Q: I have been with my partner for four years now. We often talk about marriage, and I am more than ready to walk down the aisle and make her my wife. There is just one problem: She’s a sucker for romantic comedies and I have often overheard her tell her friends that she wants a special proposal. That scares the heck out of me — I don’t want to be responsible for blowing this big moment for her. How can I propose in a way that is as special as she is?
A: Men have been agonizing over how to pop the question for thousands of years, and now with the advent of wedding-mania and reality television shows about crazy brides, walking down the aisle has become more highly charged and anticipated than ever. But don’t worry. There are a few things you can do that will help ensure that you and your partner enjoy this big moment:
Think personal. You mention that your girlfriend likes romantic comedies, so this might be a good place to start when thinking about clues to the best proposal. What are her favorite flicks? Does she swoon for the classics like When Harry Met Sally, or does she go for more modern fare like This Means War? When you stop to consider her favorite movies, you may get some idea of what type of proposal she would prefer.

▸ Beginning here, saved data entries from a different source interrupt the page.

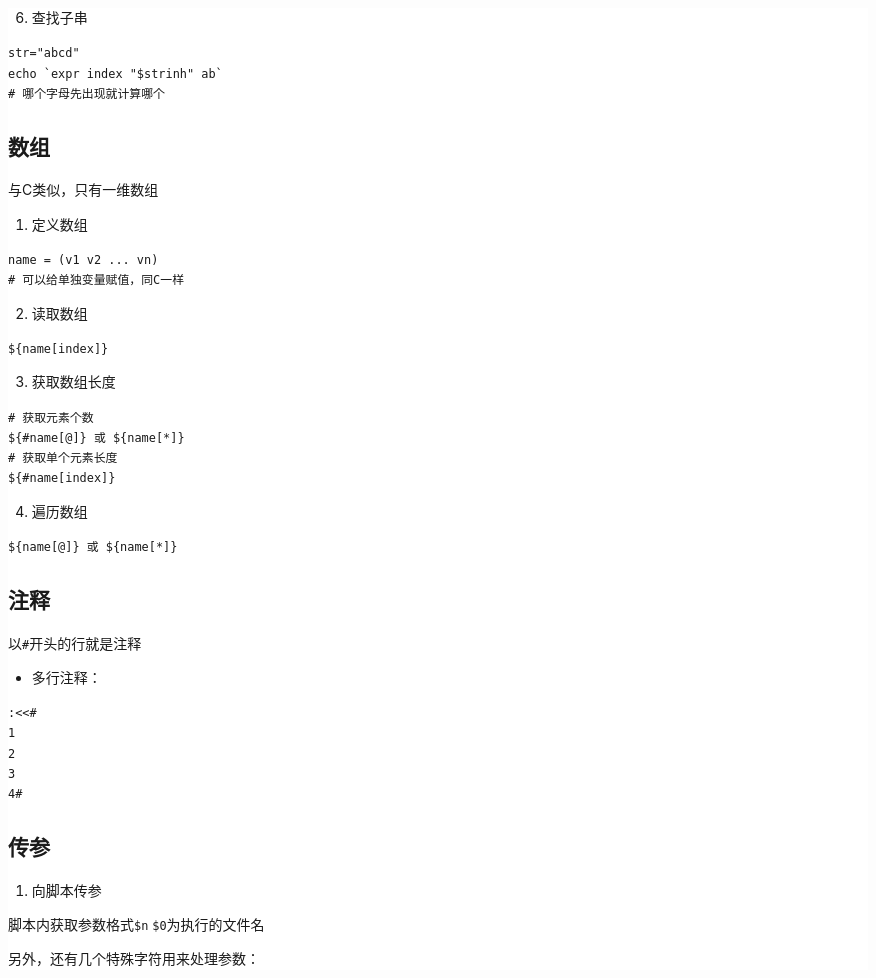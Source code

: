 6. 查找子串
```
str="abcd"
echo `expr index "$strinh" ab`
# 哪个字母先出现就计算哪个
```

## 数组

与C类似，只有一维数组

1. 定义数组
```
name = (v1 v2 ... vn)
# 可以给单独变量赋值，同C一样
```

2. 读取数组
```
${name[index]} 
```

3. 获取数组长度
```
# 获取元素个数
${#name[@]} 或 ${name[*]}
# 获取单个元素长度
${#name[index]}
```

4. 遍历数组
```
${name[@]} 或 ${name[*]}
```

## 注释

以`#`开头的行就是注释

- 多行注释：
```
:<<#
1
2
3
4#
```

## 传参

1. 向脚本传参

脚本内获取参数格式`$n`
`$0`为执行的文件名

另外，还有几个特殊字符用来处理参数：
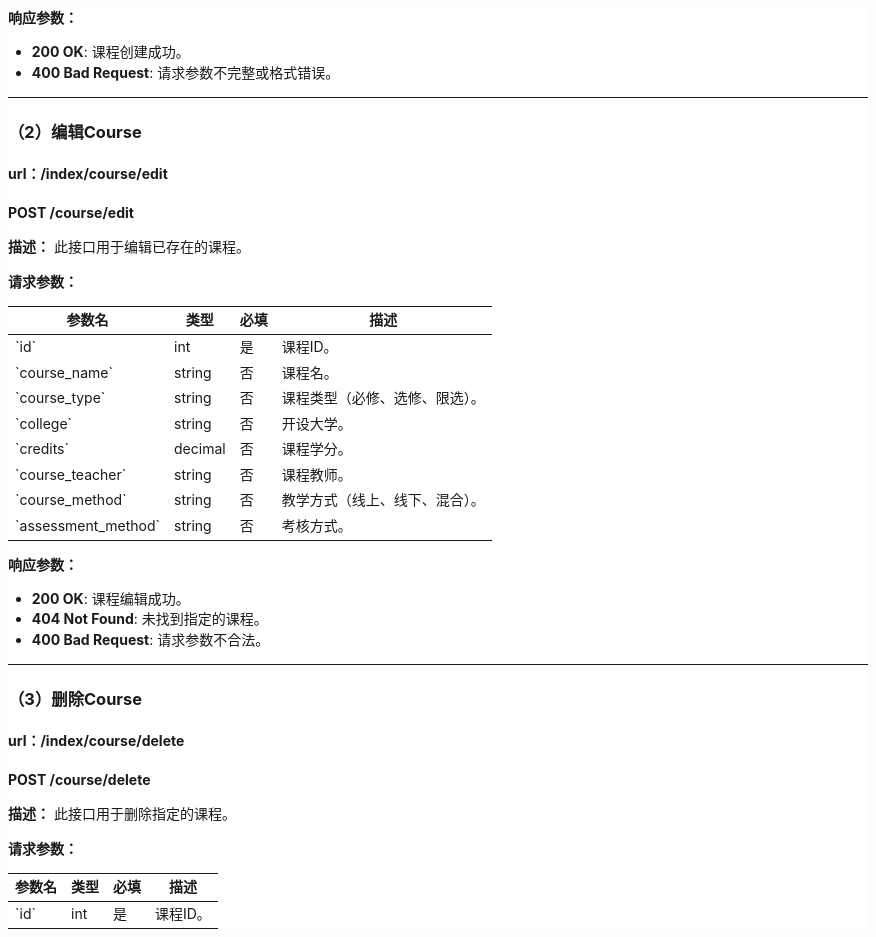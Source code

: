 **响应参数：**

- **200 OK**: 课程创建成功。
- **400 Bad Request**: 请求参数不完整或格式错误。

---

### （2）编辑Course

#### **url：/index/course/edit**

**POST /course/edit**

**描述：**
此接口用于编辑已存在的课程。

**请求参数：**

| 参数名  | 类型   | 必填 | 描述           |
| ------- | ------ | ---- | -------------- |
| \`id\` | int | 是   | 课程ID。 |
| \`course_name\` | string | 否   | 课程名。 |
| \`course_type\` | string | 否   | 课程类型（必修、选修、限选）。 |
| \`college\` | string | 否   | 开设大学。 |
| \`credits\` | decimal | 否   | 课程学分。 |
| \`course_teacher\` | string | 否   | 课程教师。 |
| \`course_method\` | string | 否   | 教学方式（线上、线下、混合）。 |
| \`assessment_method\` | string | 否   | 考核方式。 |

**响应参数：**

- **200 OK**: 课程编辑成功。
- **404 Not Found**: 未找到指定的课程。
- **400 Bad Request**: 请求参数不合法。

---

### （3）删除Course

#### **url：/index/course/delete**

**POST /course/delete**

**描述：**
此接口用于删除指定的课程。

**请求参数：**

| 参数名  | 类型   | 必填 | 描述           |
| ------- | ------ | ---- | -------------- |
| \`id\` | int | 是   | 课程ID。 |

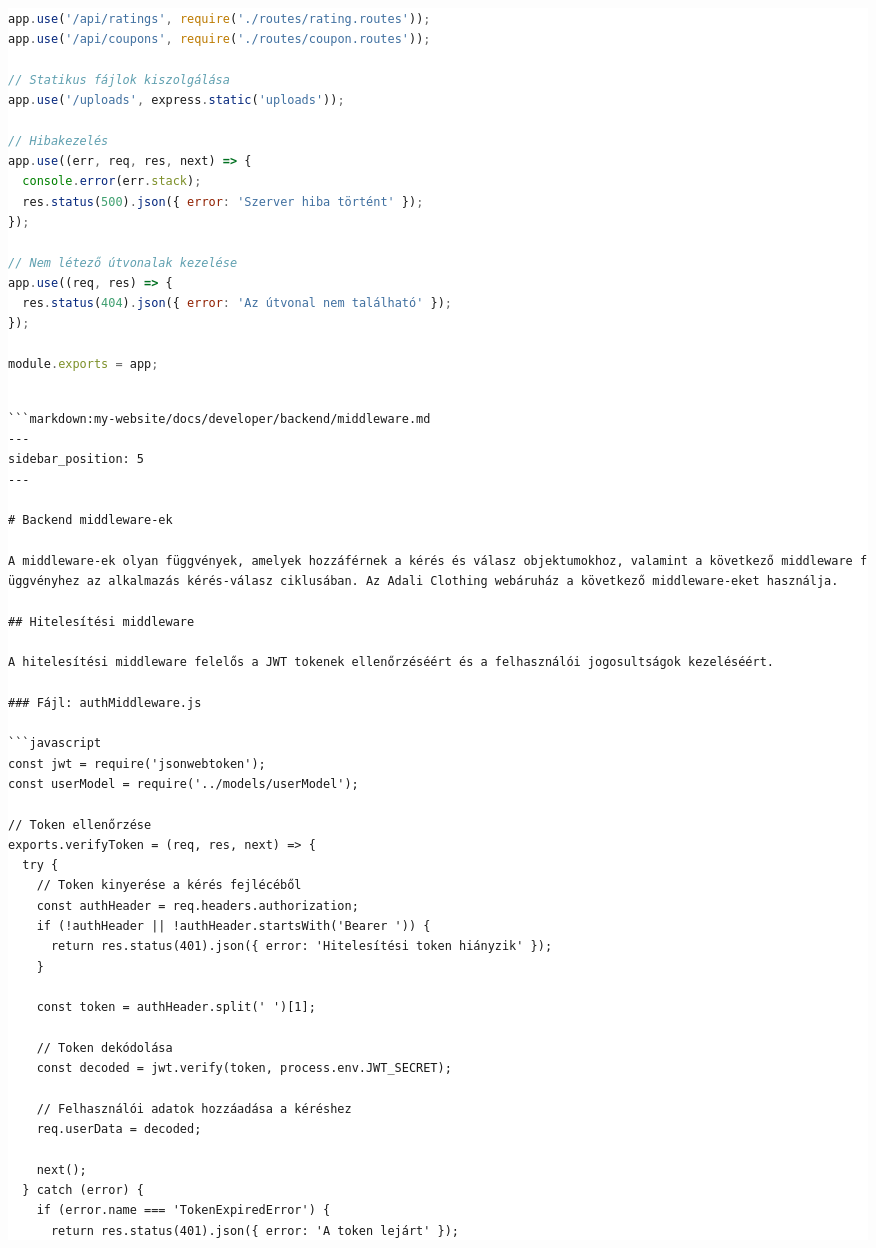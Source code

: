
 ```javascript
app.use('/api/ratings', require('./routes/rating.routes'));
app.use('/api/coupons', require('./routes/coupon.routes'));

// Statikus fájlok kiszolgálása
app.use('/uploads', express.static('uploads'));

// Hibakezelés
app.use((err, req, res, next) => {
  console.error(err.stack);
  res.status(500).json({ error: 'Szerver hiba történt' });
});

// Nem létező útvonalak kezelése
app.use((req, res) => {
  res.status(404).json({ error: 'Az útvonal nem található' });
});

module.exports = app;
```
```

```markdown:my-website/docs/developer/backend/middleware.md
---
sidebar_position: 5
---

# Backend middleware-ek

A middleware-ek olyan függvények, amelyek hozzáférnek a kérés és válasz objektumokhoz, valamint a következő middleware függvényhez az alkalmazás kérés-válasz ciklusában. Az Adali Clothing webáruház a következő middleware-eket használja.

## Hitelesítési middleware

A hitelesítési middleware felelős a JWT tokenek ellenőrzéséért és a felhasználói jogosultságok kezeléséért.

### Fájl: authMiddleware.js

```javascript
const jwt = require('jsonwebtoken');
const userModel = require('../models/userModel');

// Token ellenőrzése
exports.verifyToken = (req, res, next) => {
  try {
    // Token kinyerése a kérés fejlécéből
    const authHeader = req.headers.authorization;
    if (!authHeader || !authHeader.startsWith('Bearer ')) {
      return res.status(401).json({ error: 'Hitelesítési token hiányzik' });
    }
    
    const token = authHeader.split(' ')[1];
    
    // Token dekódolása
    const decoded = jwt.verify(token, process.env.JWT_SECRET);
    
    // Felhasználói adatok hozzáadása a kéréshez
    req.userData = decoded;
    
    next();
  } catch (error) {
    if (error.name === 'TokenExpiredError') {
      return res.status(401).json({ error: 'A token lejárt' });
```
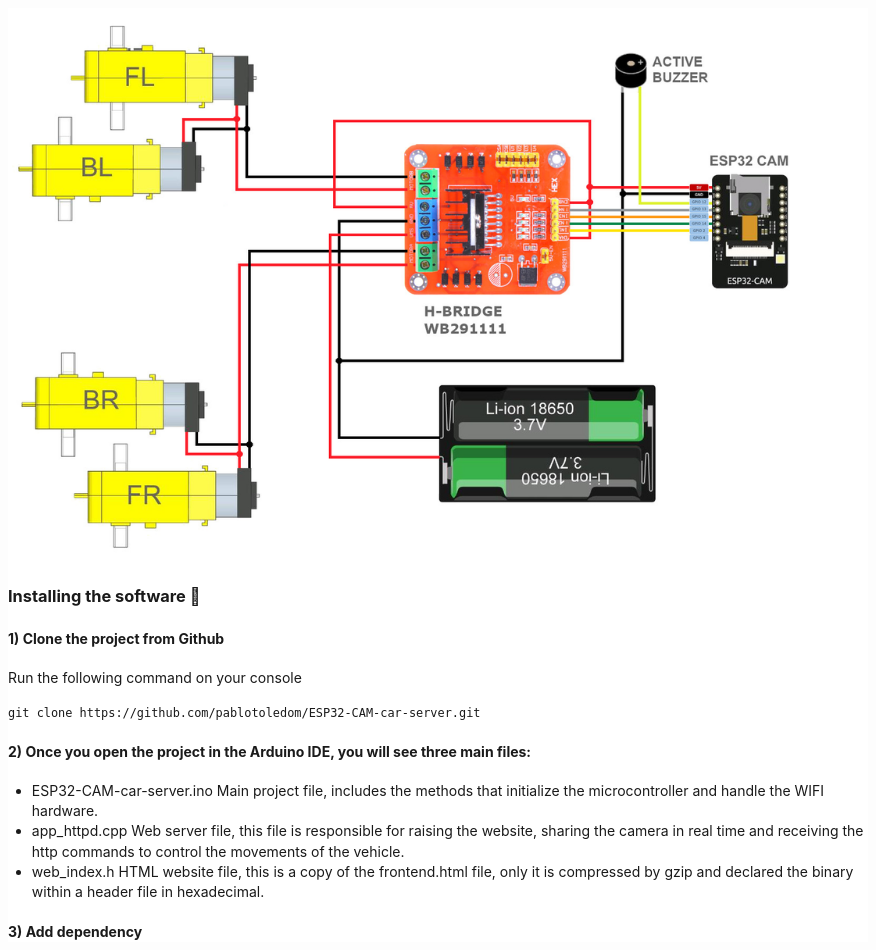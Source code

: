 <img alt="Electric diagram" src="https://raw.githubusercontent.com/pablotoledom/ESP32-CAM-car-server/main/images/electric_main_diagram.jpg" width="800px">

### Installing the software 🔧

#### 1) Clone the project from Github

Run the following command on your console

```console
git clone https://github.com/pablotoledom/ESP32-CAM-car-server.git
```

#### 2) Once you open the project in the Arduino IDE, you will see three main files:

- ESP32-CAM-car-server.ino Main project file, includes the methods that initialize the microcontroller and handle the WIFI hardware.
- app_httpd.cpp Web server file, this file is responsible for raising the website, sharing the camera in real time and receiving the http commands to control the movements of the vehicle.
- web_index.h HTML website file, this is a copy of the frontend.html file, only it is compressed by gzip and declared the binary within a header file in hexadecimal.


#### 3) Add dependency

What else does she enjoy? For example, can you see her melting over a dozen roses and a special dinner, or is she more of a hot-dog-and-baseball kind of girl? Or, maybe she is into horror movies or rock music! Who knows? It all comes down to what makes her unique and what gets her smiling. Think about these interests and then try to include references to them as part of the proposal (for example, if she loves baseball, you could have a jersey embroidered with “Mrs. [your last name]”).
Do some recon. If looking for clues on her DVD shelf has you confused, reach out to one of her best friends or a family member. (Make sure it is someone you trust to keep a secret! You don’t want anyone blowing your big moment.) Talk to this trusted friend about what type of proposal your partner might like, or maybe get her and the rest of your partner’s friends in on a special surprise. For example, you could invite everyone to a surprise party following the proposal. Seeing all your friends and family smiling and toasting to your new engagement will be the icing on the cake.
Be in the moment. Sometimes things have a way of going wrong. Maybe you flub your big proposal speech or the waiter at the restaurant spills wine on your suit. Whatever the case, just go with it. The things that seem so horrible at the time are often the things that couples love laughing about and remembering later. The most important thing is to stay present and enjoy all the love and joy that exists in the moment. Don’t go for perfection, just go for being in the moment. If you are in a loving, joyful space, there is no way the proposal will be anything less than sweet and memorable.